FBI and CISA Issue Conti Warning
An alert has been issued by the Cybersecurity and Infrastructure Security Agency (CISA) and the Federal Bureau of Investigation (FBI) over Conti ransomware.
In the warning, which was posted on September 22, the agencies observed the increased use of Conti in more than 400 attacks against organizations in the United States and internationally.
The alert said that Conti actors often get network access via spearphishing campaigns, stolen or weak Remote Desktop Protocol (RDP) credentials, phone calls, fake software promoted via search engine optimization, common vulnerabilities in external assets, and other malware distribution networks.
In the execution phase, the actors run a getuid payload, then use a more aggressive payload to lower the risk of triggering antivirus engines.
Cobalt CIO Andrew Obadiaru ascribed the increase in Conti ransomware attack to “our new remote work ecosystem.”

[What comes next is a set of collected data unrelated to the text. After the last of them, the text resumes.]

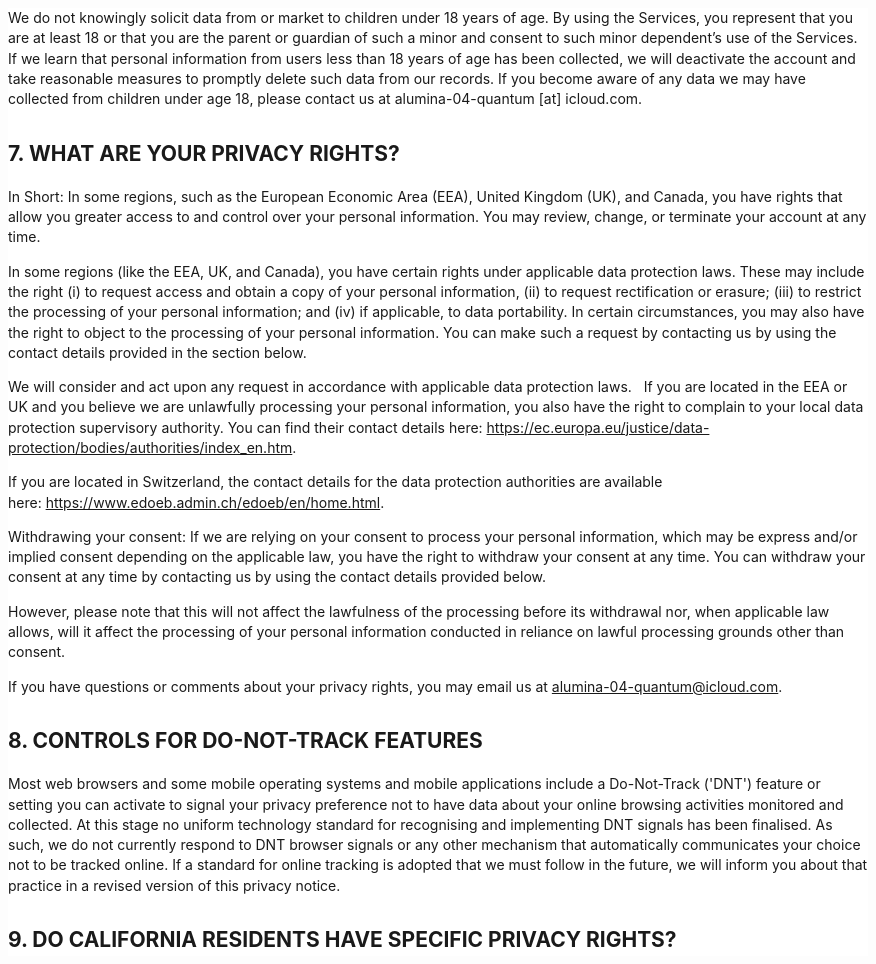 We do not knowingly solicit data from or market to children under 18 years of age. By using the Services, you represent that you are at least 18 or that you are the parent or guardian of such a minor and consent to such minor dependent’s use of the Services. If we learn that personal information from users less than 18 years of age has been collected, we will deactivate the account and take reasonable measures to promptly delete such data from our records. If you become aware of any data we may have collected from children under age 18, please contact us at alumina-04-quantum [at] icloud.com.

## 7. WHAT ARE YOUR PRIVACY RIGHTS?

In Short: In some regions, such as the European Economic Area (EEA), United Kingdom (UK), and Canada, you have rights that allow you greater access to and control over your personal information. You may review, change, or terminate your account at any time.

In some regions (like the EEA, UK, and Canada), you have certain rights under applicable data protection laws. These may include the right (i) to request access and obtain a copy of your personal information, (ii) to request rectification or erasure; (iii) to restrict the processing of your personal information; and (iv) if applicable, to data portability. In certain circumstances, you may also have the right to object to the processing of your personal information. You can make such a request by contacting us by using the contact details provided in the section below.

We will consider and act upon any request in accordance with applicable data protection laws.
 
If you are located in the EEA or UK and you believe we are unlawfully processing your personal information, you also have the right to complain to your local data protection supervisory authority. You can find their contact details here: https://ec.europa.eu/justice/data-protection/bodies/authorities/index_en.htm.

If you are located in Switzerland, the contact details for the data protection authorities are available here: https://www.edoeb.admin.ch/edoeb/en/home.html.

Withdrawing your consent: If we are relying on your consent to process your personal information, which may be express and/or implied consent depending on the applicable law, you have the right to withdraw your consent at any time. You can withdraw your consent at any time by contacting us by using the contact details provided below.

However, please note that this will not affect the lawfulness of the processing before its withdrawal nor, when applicable law allows, will it affect the processing of your personal information conducted in reliance on lawful processing grounds other than consent.

If you have questions or comments about your privacy rights, you may email us at alumina-04-quantum@icloud.com.

## 8. CONTROLS FOR DO-NOT-TRACK FEATURES

Most web browsers and some mobile operating systems and mobile applications include a Do-Not-Track ('DNT') feature or setting you can activate to signal your privacy preference not to have data about your online browsing activities monitored and collected. At this stage no uniform technology standard for recognising and implementing DNT signals has been finalised. As such, we do not currently respond to DNT browser signals or any other mechanism that automatically communicates your choice not to be tracked online. If a standard for online tracking is adopted that we must follow in the future, we will inform you about that practice in a revised version of this privacy notice.

## 9. DO CALIFORNIA RESIDENTS HAVE SPECIFIC PRIVACY RIGHTS?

“To protect yourself from becoming the next victim of a Conti attack, I recommend business leaders deploy the following security safeguards: (1) invest in email filtering and phishing detection capabilities, (2) protect and properly secure your remote desktop platform connectivity, (3) perform regular backup testing, and (4) ensure your backups are offline,” Obadiaru told Infosecurity Magazine.

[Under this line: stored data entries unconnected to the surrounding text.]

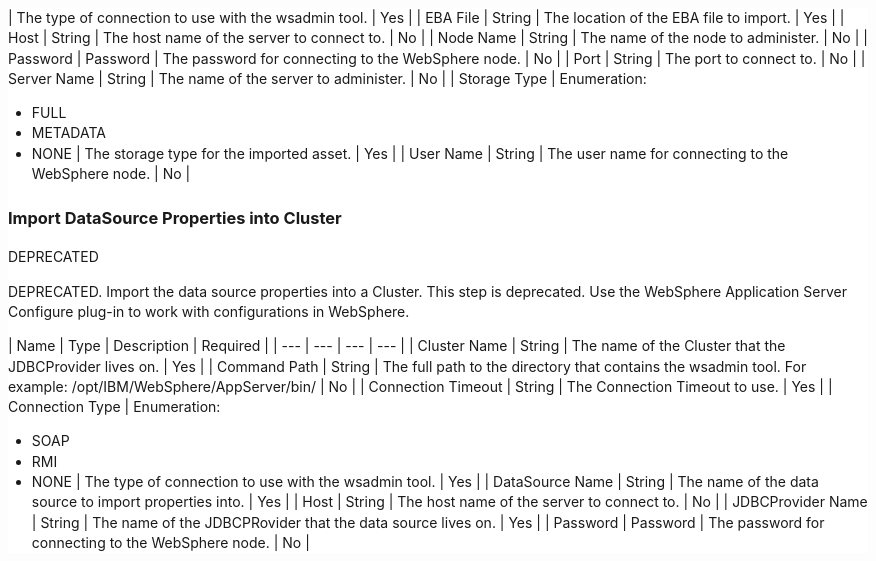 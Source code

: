  | The type of connection to use with the wsadmin tool. | Yes |
| EBA File | String | The location of the EBA file 
to import. | Yes |
| Host | String | The host name of the server to connect to. | No |
| Node Name | String | The name 
of the node to administer. | No |
| Password | Password | The password for connecting to the WebSphere node. | No |
| 
Port | String | The port to connect to. | No |
| Server Name | String | The name of the server to administer. | No |
| 
Storage Type | Enumeration:
* FULL
* METADATA
* NONE
 | The storage type for the imported asset. | Yes |
| User Name | 
String | The user name for connecting to the WebSphere node. | No |


### Import DataSource Properties into Cluster 
DEPRECATED


DEPRECATED. Import the data source properties into a Cluster. This step is deprecated. Use the WebSphere 
Application Server Configure plug-in to work with configurations in WebSphere.




| Name | Type | Description | 
Required |
| --- | --- | --- | --- |
| Cluster Name | String | The name of the Cluster that the JDBCProvider lives on. |
 Yes |
| Command Path | String | The full path to the directory that contains the wsadmin tool. For example: 
/opt/IBM/WebSphere/AppServer/bin/ | No |
| Connection Timeout | String | The Connection Timeout to use. | Yes |
| 
Connection Type | Enumeration:
* SOAP
* RMI
* NONE
 | The type of connection to use with the wsadmin tool. | Yes |
| 
DataSource Name | String | The name of the data source to import properties into. | Yes |
| Host | String | The host 
name of the server to connect to. | No |
| JDBCProvider Name | String | The name of the JDBCPRovider that the data 
source lives on. | Yes |
| Password | Password | The password for connecting to the WebSphere node. | No | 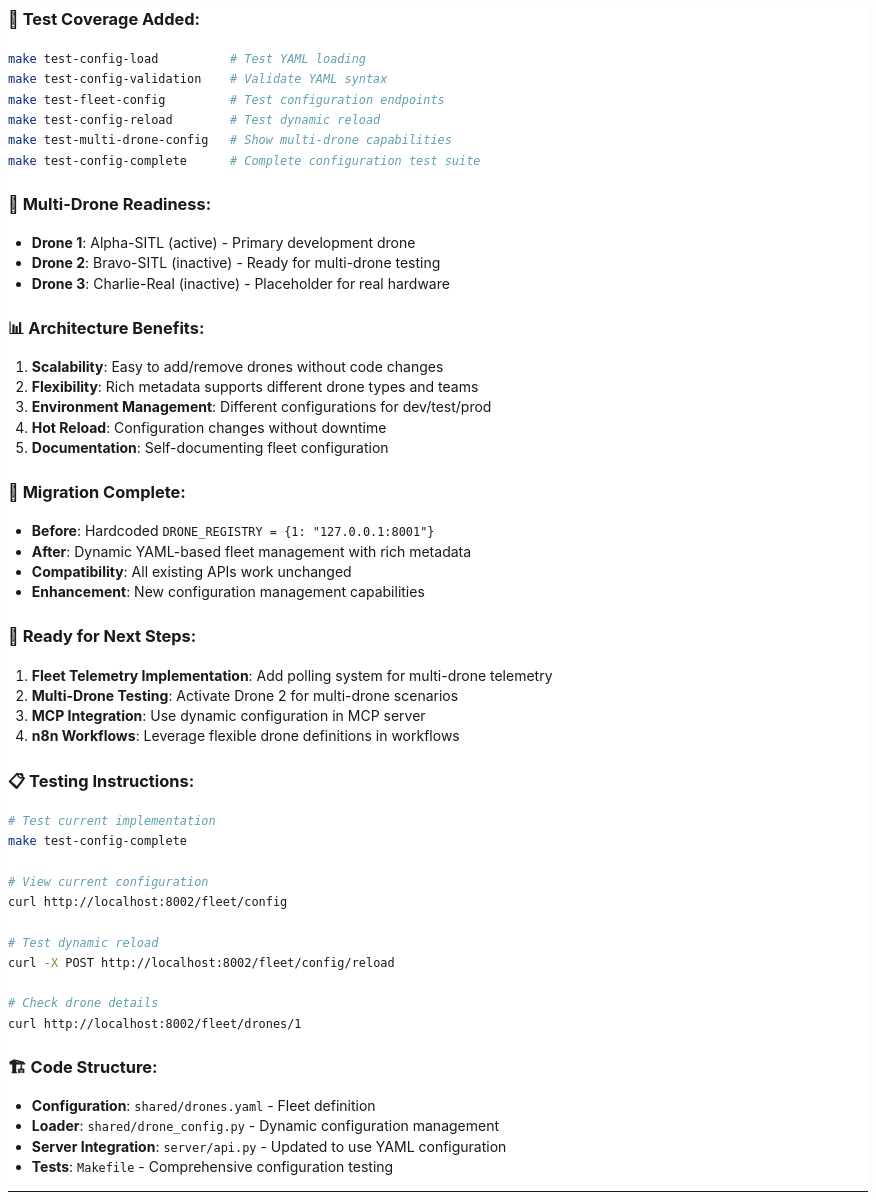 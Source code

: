 ### 🧪 **Test Coverage Added:**
```bash
make test-config-load          # Test YAML loading
make test-config-validation    # Validate YAML syntax
make test-fleet-config         # Test configuration endpoints
make test-config-reload        # Test dynamic reload
make test-multi-drone-config   # Show multi-drone capabilities
make test-config-complete      # Complete configuration test suite
```

### 🎯 **Multi-Drone Readiness:**
- **Drone 1**: Alpha-SITL (active) - Primary development drone
- **Drone 2**: Bravo-SITL (inactive) - Ready for multi-drone testing
- **Drone 3**: Charlie-Real (inactive) - Placeholder for real hardware

### 📊 **Architecture Benefits:**
1. **Scalability**: Easy to add/remove drones without code changes
2. **Flexibility**: Rich metadata supports different drone types and teams
3. **Environment Management**: Different configurations for dev/test/prod
4. **Hot Reload**: Configuration changes without downtime
5. **Documentation**: Self-documenting fleet configuration

### 🔄 **Migration Complete:**
- **Before**: Hardcoded `DRONE_REGISTRY = {1: "127.0.0.1:8001"}`
- **After**: Dynamic YAML-based fleet management with rich metadata
- **Compatibility**: All existing APIs work unchanged
- **Enhancement**: New configuration management capabilities

### 🎯 **Ready for Next Steps:**
1. **Fleet Telemetry Implementation**: Add polling system for multi-drone telemetry
2. **Multi-Drone Testing**: Activate Drone 2 for multi-drone scenarios
3. **MCP Integration**: Use dynamic configuration in MCP server
4. **n8n Workflows**: Leverage flexible drone definitions in workflows

### 📋 **Testing Instructions:**
```bash
# Test current implementation
make test-config-complete

# View current configuration
curl http://localhost:8002/fleet/config

# Test dynamic reload
curl -X POST http://localhost:8002/fleet/config/reload

# Check drone details
curl http://localhost:8002/fleet/drones/1
```

### 🏗️ **Code Structure:**
- **Configuration**: `shared/drones.yaml` - Fleet definition
- **Loader**: `shared/drone_config.py` - Dynamic configuration management
- **Server Integration**: `server/api.py` - Updated to use YAML configuration
- **Tests**: `Makefile` - Comprehensive configuration testing

---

On the same day on which the alert was issued, security specialist Positive Technologies published a report that found that ransomware attacks have reached “stratospheric” levels, accounting for 69% of all attacks involving malware in the second quarter of 2021. This represents an increase of 30% compared with the same period last year.

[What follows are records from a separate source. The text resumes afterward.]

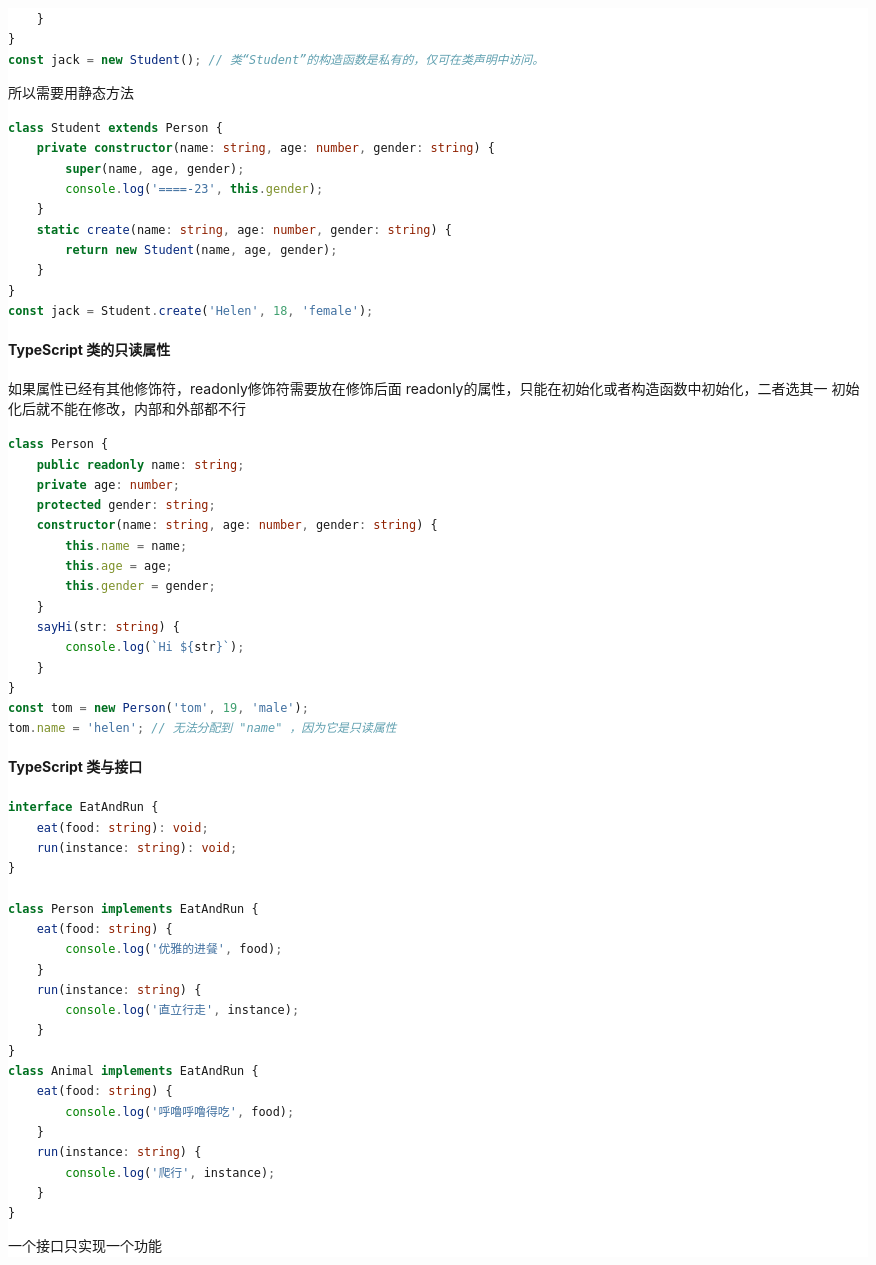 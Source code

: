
 ```typescript
    }
}
const jack = new Student(); // 类“Student”的构造函数是私有的，仅可在类声明中访问。
```
所以需要用静态方法
```typescript
class Student extends Person {
    private constructor(name: string, age: number, gender: string) {
        super(name, age, gender);
        console.log('====-23', this.gender);
    }
    static create(name: string, age: number, gender: string) {
        return new Student(name, age, gender);
    }
}
const jack = Student.create('Helen', 18, 'female');
```
#### TypeScript 类的只读属性
如果属性已经有其他修饰符，readonly修饰符需要放在修饰后面
readonly的属性，只能在初始化或者构造函数中初始化，二者选其一
初始化后就不能在修改，内部和外部都不行
```typescript
class Person {
    public readonly name: string;
    private age: number;
    protected gender: string;
    constructor(name: string, age: number, gender: string) {
        this.name = name;
        this.age = age;
        this.gender = gender;
    }
    sayHi(str: string) {
        console.log(`Hi ${str}`);
    }
}
const tom = new Person('tom', 19, 'male');
tom.name = 'helen'; // 无法分配到 "name" ，因为它是只读属性
```
#### TypeScript 类与接口
```typescript
interface EatAndRun {
    eat(food: string): void;
    run(instance: string): void;
}

class Person implements EatAndRun {
    eat(food: string) {
        console.log('优雅的进餐', food);
    }
    run(instance: string) {
        console.log('直立行走', instance);
    }
}
class Animal implements EatAndRun {
    eat(food: string) {
        console.log('呼噜呼噜得吃', food);
    }
    run(instance: string) {
        console.log('爬行', instance);
    }
}
```
一个接口只实现一个功能 
```typescript
```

Other key findings in Cybersecurity Threatscape: Q2 2021 are that the percentage of attacks aimed at compromising computers, servers, and network equipment increased from 71% in Q1 this year to 87% in Q2.
While the volume of attacks on governmental institutions soared from 12% in Q1 to 20% in Q2, there was only a minor rise (0.3%) in overall attacks from Q1 to Q2.
“This slowdown was to be expected as companies took greater measures to secure the network perimeter and remote access systems during a global pandemic and the growth of a dispersed workforce,” said Positive Technologies. “However, the rise in ransomware attacks in particular – a 45% jump in the month of April alone – should cause grave concern.”